What order do raveled values appear in? Let's start by thinking about a 2×4 array A. It looks two-dimensional… …but the computer's memory is 1-dimensional: each location is identified by a single integer address. Any program that works with multi-dimensional data must therefore decide how to lay out those values.

One possibility is row-major order, which concatenates the rows. This is what C uses, and since Python was originally written in C, it uses the same convention.

In contrast, column-major order concatenates the columns. Fortran does this, and MATLAB follows along.

There's no real difference in performance or usability… …but these differences cause headaches when data has to be moved from one programming language to another. For example, if your Python code wants to call an image processing function written in Fortran, you have to be careful about how data is ordered… …just as you have to be careful about 0-based versus 1-based indexing.

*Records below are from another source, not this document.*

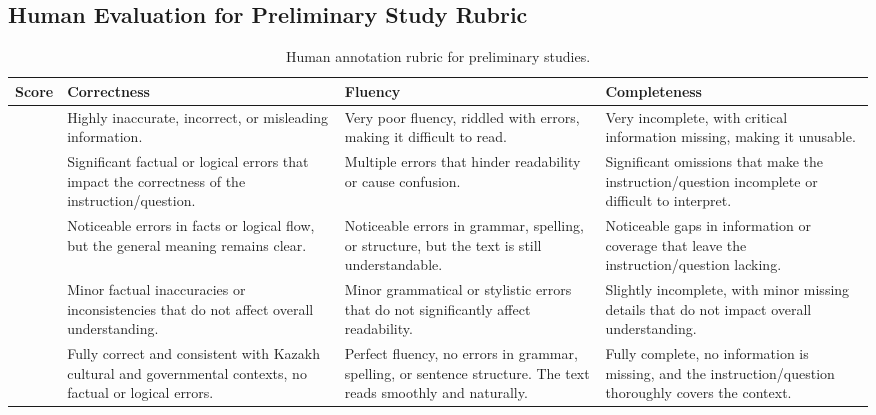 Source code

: 
\subsection{Human Evaluation for Preliminary Study Rubric}
\FloatBarrier

\begin{table*}[h]
\centering
\renewcommand{\arraystretch}{1.5} %
\scriptsize %
\begin{tabular}{>{\centering\arraybackslash}p{1.5cm}|>{\centering\arraybackslash}p{3.5cm}|>{\centering\arraybackslash}p{3.5cm}|>{\centering\arraybackslash}p{3.5cm}}
\hline
\textbf{Score} & \textbf{Correctness} & \textbf{Fluency} & \textbf{Completeness} \\ \hline
1 & Highly inaccurate, incorrect, or misleading information. & Very poor fluency, riddled with errors, making it difficult to read. & Very incomplete, with critical information missing, making it unusable. \\ \hline
2 & Significant factual or logical errors that impact the correctness of the instruction/question. & Multiple errors that hinder readability or cause confusion. & Significant omissions that make the instruction/question incomplete or difficult to interpret.  \\ \hline
3 & Noticeable errors in facts or logical flow, but the general meaning remains clear.
& Noticeable errors in grammar, spelling, or structure, but the text is still understandable. & Noticeable gaps in information or coverage that leave the instruction/question lacking. \\ \hline
4 & Minor factual inaccuracies or inconsistencies that do not affect overall understanding. & Minor grammatical or stylistic errors that do not significantly affect readability. & Slightly incomplete, with minor missing details that do not impact overall understanding. \\ \hline
5 & Fully correct and consistent with Kazakh cultural and governmental contexts, no factual or logical errors. & Perfect fluency, no errors in grammar, spelling, or sentence structure. The text reads smoothly and naturally. & Fully complete, no information is missing, and the instruction/question thoroughly covers the context.\\ \hline

\end{tabular}
\caption{Human annotation rubric for preliminary studies.}
\label{tab:multilingual-issues}
\end{table*}

\FloatBarrier



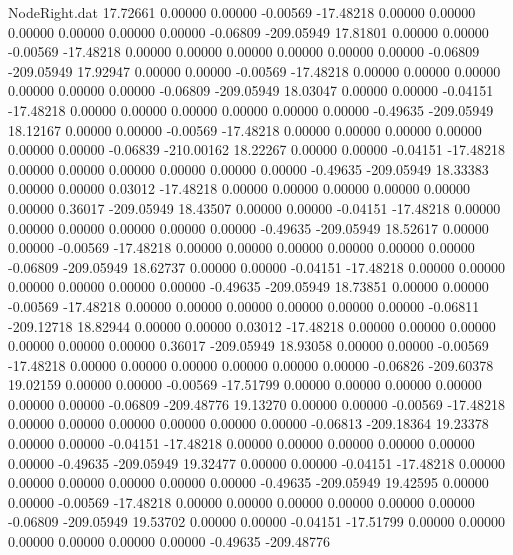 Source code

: \begin{filecontents}{NodeRight.dat}
  17.72661    0.00000    0.00000    -0.00569  -17.48218    0.00000    0.00000    0.00000    0.00000    0.00000    0.00000   -0.06809 -209.05949
  17.81801    0.00000    0.00000    -0.00569  -17.48218    0.00000    0.00000    0.00000    0.00000    0.00000    0.00000   -0.06809 -209.05949
  17.92947    0.00000    0.00000    -0.00569  -17.48218    0.00000    0.00000    0.00000    0.00000    0.00000    0.00000   -0.06809 -209.05949
  18.03047    0.00000    0.00000    -0.04151  -17.48218    0.00000    0.00000    0.00000    0.00000    0.00000    0.00000   -0.49635 -209.05949
  18.12167    0.00000    0.00000    -0.00569  -17.48218    0.00000    0.00000    0.00000    0.00000    0.00000    0.00000   -0.06839 -210.00162
  18.22267    0.00000    0.00000    -0.04151  -17.48218    0.00000    0.00000    0.00000    0.00000    0.00000    0.00000   -0.49635 -209.05949
  18.33383    0.00000    0.00000     0.03012  -17.48218    0.00000    0.00000    0.00000    0.00000    0.00000    0.00000    0.36017 -209.05949
  18.43507    0.00000    0.00000    -0.04151  -17.48218    0.00000    0.00000    0.00000    0.00000    0.00000    0.00000   -0.49635 -209.05949
  18.52617    0.00000    0.00000    -0.00569  -17.48218    0.00000    0.00000    0.00000    0.00000    0.00000    0.00000   -0.06809 -209.05949
  18.62737    0.00000    0.00000    -0.04151  -17.48218    0.00000    0.00000    0.00000    0.00000    0.00000    0.00000   -0.49635 -209.05949
  18.73851    0.00000    0.00000    -0.00569  -17.48218    0.00000    0.00000    0.00000    0.00000    0.00000    0.00000   -0.06811 -209.12718
  18.82944    0.00000    0.00000     0.03012  -17.48218    0.00000    0.00000    0.00000    0.00000    0.00000    0.00000    0.36017 -209.05949
  18.93058    0.00000    0.00000    -0.00569  -17.48218    0.00000    0.00000    0.00000    0.00000    0.00000    0.00000   -0.06826 -209.60378
  19.02159    0.00000    0.00000    -0.00569  -17.51799    0.00000    0.00000    0.00000    0.00000    0.00000    0.00000   -0.06809 -209.48776
  19.13270    0.00000    0.00000    -0.00569  -17.48218    0.00000    0.00000    0.00000    0.00000    0.00000    0.00000   -0.06813 -209.18364
  19.23378    0.00000    0.00000    -0.04151  -17.48218    0.00000    0.00000    0.00000    0.00000    0.00000    0.00000   -0.49635 -209.05949
  19.32477    0.00000    0.00000    -0.04151  -17.48218    0.00000    0.00000    0.00000    0.00000    0.00000    0.00000   -0.49635 -209.05949
  19.42595    0.00000    0.00000    -0.00569  -17.48218    0.00000    0.00000    0.00000    0.00000    0.00000    0.00000   -0.06809 -209.05949
  19.53702    0.00000    0.00000    -0.04151  -17.51799    0.00000    0.00000    0.00000    0.00000    0.00000    0.00000   -0.49635 -209.48776

\end{filecontents}
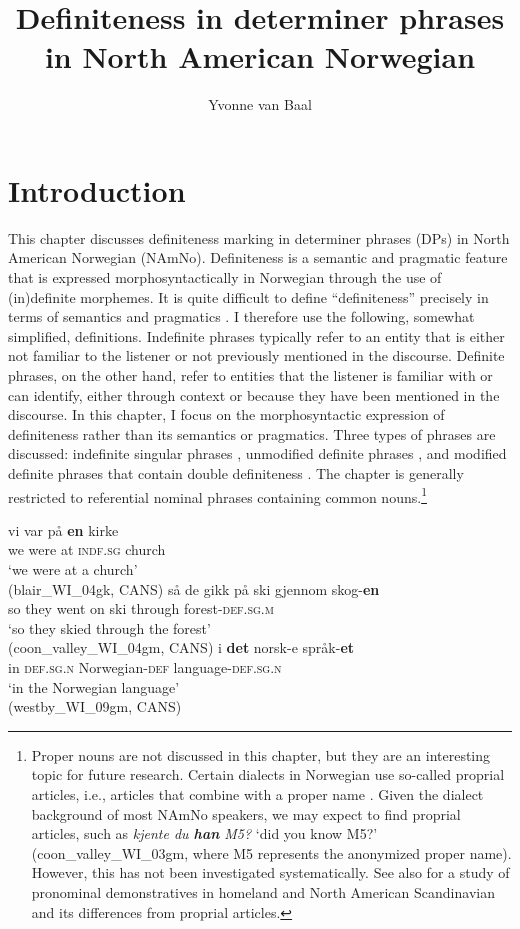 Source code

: \documentclass[output=paper]{langscibook}
\author{Yvonne van Baal\orcid{0000-0002-1766-2911}\affiliation{University of Stavanger}}
\title{Definiteness in determiner phrases in North American Norwegian}
\begin{document}
\maketitle

\section{Introduction} \label{Sect-Introduction}
This chapter discusses definiteness marking in determiner phrases (DPs) in North American Norwegian (NAmNo). Definiteness is a semantic and pragmatic feature that is expressed morphosyntactically in Norwegian through the use of (in)definite morphemes. It is quite difficult to define ``definiteness'' precisely in terms of semantics and pragmatics \citep[253]{Lyons1999}. I therefore use the following, somewhat simplified, definitions. Indefinite phrases typically refer to an entity that is either not familiar to the listener or not previously mentioned in the discourse. Definite phrases, on the other hand, refer to entities that the listener is familiar with or can identify, either through context or because they have been mentioned in the discourse. In this chapter, I focus on the morphosyntactic expression of definiteness rather than its semantics or pragmatics. Three types of phrases are discussed: indefinite singular phrases , unmodified definite phrases , and modified definite phrases that contain double definiteness . The chapter is generally restricted to referential nominal phrases containing common nouns.\footnote{Proper nouns are not discussed in this chapter, but they are an interesting topic for future research. Certain dialects in Norwegian use so-called proprial articles, i.e., articles that combine with a proper name \citep[see][]{JohannessenGarbacz2014}. Given the dialect background of most NAmNo speakers, we may expect to find proprial articles, such as \textit{kjente du \textbf{han} M5?} `did you know M5?' (coon\_valley\_WI\_03gm, where M5 represents the anonymized proper name). However, this has not been investigated systematically. See also \citet{KinnLarsson2022} for a study of pronominal demonstratives in homeland and North American Scandinavian and its differences from proprial articles.} 

\ea\label{ex:vanbaal:1}
\ea\label{ex:vanbaal:1a}
\gll vi var på \textbf{en} kirke \\
we were at \textsc{indf.sg} church \\
\glt `we were at a church' \\
(blair\_WI\_04gk, CANS)
\ex\label{ex:vanbaal:1b}
\gll så de gikk på ski gjennom skog-\textbf{en} \\
so they went on ski through forest-\textsc{def.sg.m} \\
\glt `so they skied through the forest' \\
(coon\_valley\_WI\_04gm, CANS)
\ex \label{ex:vanbaal:1c}
\gll i \textbf{det} norsk-e språk-\textbf{et} \\
in \textsc{def.sg.n} Norwegian-\textsc{def} language-\textsc{def.sg.n} \\
\glt `in the Norwegian language' \\
(westby\_WI\_09gm, CANS)
\z
\z
\end{document}
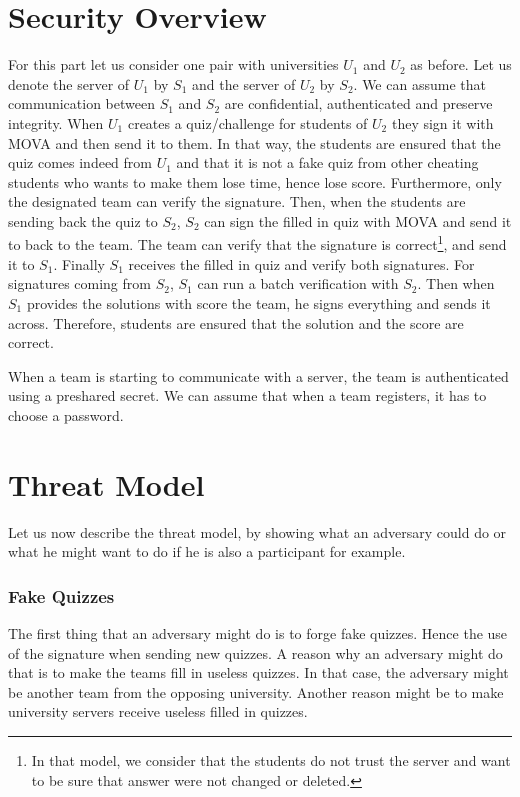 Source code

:     \section{Security Overview}
    \label{sec:app-sec}
    For this part let us consider one pair with universities $U_1$ and $U_2$ as before. Let us denote the server of $U_1$ by $S_1$ and the server of $U_2$ by $S_2$.
    We can assume that communication between $S_1$ and $S_2$ are confidential, authenticated and preserve integrity.
    When $U_1$ creates a quiz/challenge for students of $U_2$ they sign it with MOVA and then send it to them. In that way, the students are ensured that the quiz comes indeed
    from $U_1$ and that it is not a fake quiz from other cheating students who wants to make them lose time, hence lose score. Furthermore, only the designated team can verify the signature.
    Then, when the students are sending back the quiz to $S_2$, $S_2$ can sign the filled in quiz with MOVA and send it to back to the team. The team can verify that the signature 
    is correct\footnote{In that model, we consider that the students do not trust the server and want to be sure that answer were not changed or deleted.},
    and send it to $S_1$. Finally $S_1$ receives the filled in quiz and verify both signatures.
    For signatures coming from $S_2$, $S_1$ can run a batch verification with $S_2$.
    Then when $S_1$ provides the solutions with score the team, he signs everything and sends it across. Therefore, students are ensured that the solution and the score are correct.

    When a team is starting to communicate with a server, the team is authenticated using a preshared secret. We can assume that when a team registers, it has to choose a password.

    \section{Threat Model}
    \label{sec:threat}
    Let us now describe the threat model, by showing what an adversary could do or what he might want to do if he is also a participant for example.
    \subsubsection{Fake Quizzes}
    The first thing that an adversary might do is to forge fake quizzes. Hence the use of the signature when sending new quizzes. A reason why an adversary might do that is  to
    make the teams fill in useless quizzes. In that case, the adversary might be another team from the opposing university. Another reason might be to make university servers receive 
    useless filled in quizzes.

As an exercise, see if you can guess how the two types of languages store 3-dimensional or higher-dimensional data.

There are many other ways to reshape arrays. The most common is unsurprisingly called 'reshape'. Its arguments are the array's new dimensions, not a tuple of those dimensions. Once again, this aliases the data.

When we are reshaping, the new shape must have the same size as the original: we cannot add or drop elements. NumPy has this rule because it is just aliasing the existing data.

If we really want to change the physical size of the data, we have to use 'array.resize'. For example, if we resize a 3×3 array to be 2×2, we get the values that were in the first two rows and columns. This works in place, i.e., it modifies the array, rather than returning a new alias.

As an exercise, try to guess what happens when the size of the array increases, and then try out your guess.

To review: Arrays are blocks of homogeneous data. They are less flexible than lists, but operations on them are much faster. Most operations create aliases, rather than copying values. They can be reshaped in various ways (all of which leave the overall size the same)… …or resized.

In the next episode, we'll have a look at how we can select values from arrays.